Work request: Determine how many lines of the listing below hold the string "Private". Reply only with the number.

Listed entries:
- - - - - - -

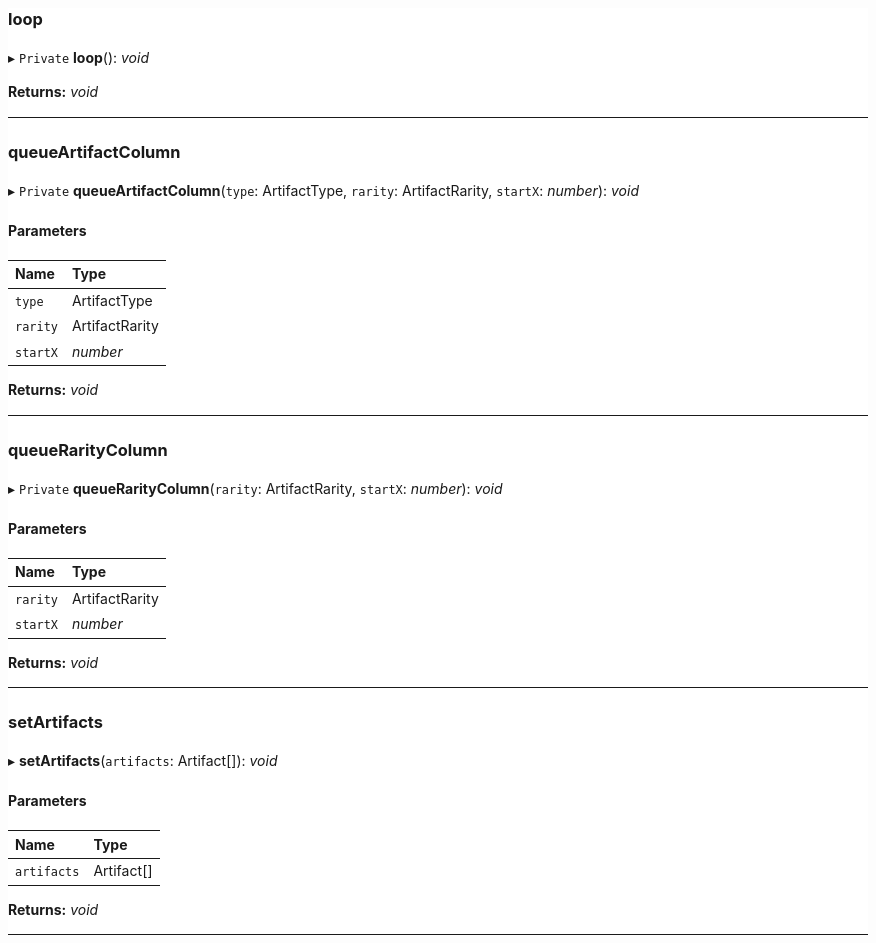 
### loop

▸ `Private` **loop**(): _void_

**Returns:** _void_

---

### queueArtifactColumn

▸ `Private` **queueArtifactColumn**(`type`: ArtifactType, `rarity`: ArtifactRarity, `startX`: _number_): _void_

#### Parameters

| Name     | Type           |
| :------- | :------------- |
| `type`   | ArtifactType   |
| `rarity` | ArtifactRarity |
| `startX` | _number_       |

**Returns:** _void_

---

### queueRarityColumn

▸ `Private` **queueRarityColumn**(`rarity`: ArtifactRarity, `startX`: _number_): _void_

#### Parameters

| Name     | Type           |
| :------- | :------------- |
| `rarity` | ArtifactRarity |
| `startX` | _number_       |

**Returns:** _void_

---

### setArtifacts

▸ **setArtifacts**(`artifacts`: Artifact[]): _void_

#### Parameters

| Name        | Type       |
| :---------- | :--------- |
| `artifacts` | Artifact[] |

**Returns:** _void_

---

- - - - - - -

Answer to the exercise: 3